I suppose I have known for nearly a year that this post was coming, but a part of me hoped not. Then again, I suffered through Mike Boot-Camp, so I guess I know a cad and a charlatan when I encounter one now. Anticipating the inevitable destructive outcome is just part of the territory…
Pull up a seat and grab a glass of wine. This is a long one, and you’ll need both.
At the end of April 2011, when James and I were briefly broken up, a man known online only as “T” began commenting on my blog with some very provocative comments. I noticed and was surprised. At that point, to my knowledge, I didn’t have a single male follower. His first comment is here, on a post I wrote on April 24th, entitled “how’s that workin’ for ya?” I’d never read his blog or known of him prior to his first comment, but I promptly visited his blog and was oddly intrigued. At first, I couldn’t figure out if his hyper-testosterone bluster (his blog was called “Morning Wood”) and blatant self-promotion were real or tongue-in-cheek. Most of his commentators were women, and I noticed immediately how they fawned on him, fought for his attention, and flirtatiously bolstered his ample ego. Obviously, that was a little off-putting, but I was new to the blogging world and unsure what to make of it. “T” and I began trading blog comments, and then I received my first email from him, on April 29, 2011:
You know…Darling, I would never do anything to offend you…it’s not my style.
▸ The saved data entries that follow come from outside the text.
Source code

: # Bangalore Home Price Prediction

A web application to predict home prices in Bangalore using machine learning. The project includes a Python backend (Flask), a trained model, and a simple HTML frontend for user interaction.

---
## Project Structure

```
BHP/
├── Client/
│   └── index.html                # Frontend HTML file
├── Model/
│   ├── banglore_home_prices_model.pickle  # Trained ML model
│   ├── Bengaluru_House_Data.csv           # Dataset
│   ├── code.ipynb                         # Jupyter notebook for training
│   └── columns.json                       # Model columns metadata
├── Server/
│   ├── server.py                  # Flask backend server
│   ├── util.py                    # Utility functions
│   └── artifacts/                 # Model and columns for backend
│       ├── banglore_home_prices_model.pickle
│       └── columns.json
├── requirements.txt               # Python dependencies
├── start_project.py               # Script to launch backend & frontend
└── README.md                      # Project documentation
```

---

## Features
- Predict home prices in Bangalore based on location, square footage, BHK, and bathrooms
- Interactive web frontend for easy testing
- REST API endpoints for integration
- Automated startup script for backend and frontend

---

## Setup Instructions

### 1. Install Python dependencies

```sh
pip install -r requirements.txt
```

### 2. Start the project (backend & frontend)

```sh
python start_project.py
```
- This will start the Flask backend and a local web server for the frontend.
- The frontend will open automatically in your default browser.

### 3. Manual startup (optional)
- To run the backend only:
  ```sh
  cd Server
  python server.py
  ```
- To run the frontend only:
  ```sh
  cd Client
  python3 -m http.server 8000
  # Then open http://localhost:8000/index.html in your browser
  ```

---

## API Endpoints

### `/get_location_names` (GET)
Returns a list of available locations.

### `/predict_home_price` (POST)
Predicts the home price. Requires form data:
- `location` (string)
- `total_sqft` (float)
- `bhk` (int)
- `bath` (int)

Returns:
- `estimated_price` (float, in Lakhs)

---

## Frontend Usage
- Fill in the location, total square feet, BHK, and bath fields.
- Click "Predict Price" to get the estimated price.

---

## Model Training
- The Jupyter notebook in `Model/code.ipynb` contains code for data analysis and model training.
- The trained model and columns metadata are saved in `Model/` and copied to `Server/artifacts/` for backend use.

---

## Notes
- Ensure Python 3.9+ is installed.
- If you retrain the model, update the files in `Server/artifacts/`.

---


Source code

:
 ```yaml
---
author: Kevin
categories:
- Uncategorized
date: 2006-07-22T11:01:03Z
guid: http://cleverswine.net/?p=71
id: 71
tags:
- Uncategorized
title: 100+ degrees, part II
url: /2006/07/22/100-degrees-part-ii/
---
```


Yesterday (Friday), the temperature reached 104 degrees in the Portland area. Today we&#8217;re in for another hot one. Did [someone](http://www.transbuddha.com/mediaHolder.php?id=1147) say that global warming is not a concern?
What you think actually means something to me when most of the time, I don’t care about most people’s opinions. You seem to read me a bit too easily…the best part of that? I enjoy it…
Since we’re not on the forum of comments, I want to know…what bothered you..and yes…complete honesty works here…I have my ideas of what could have done it, but I want it from you….
T.
Thus began an email and IM correspondence that lasted just over one week. One tumultuous, heady, confusing week. I became acquainted with “Thomas” and he attempted to romance me, to impress me, to lure me into his life. All said, I received 57 emails from him, and sent nearly that many in return, along with 38 yahoo chats back and forth and 8 photos of him (all G-rated). His attention was consistent and aggressive; his intent clear and unwavering: he was looking for the love of his life and, just possibly, I was it.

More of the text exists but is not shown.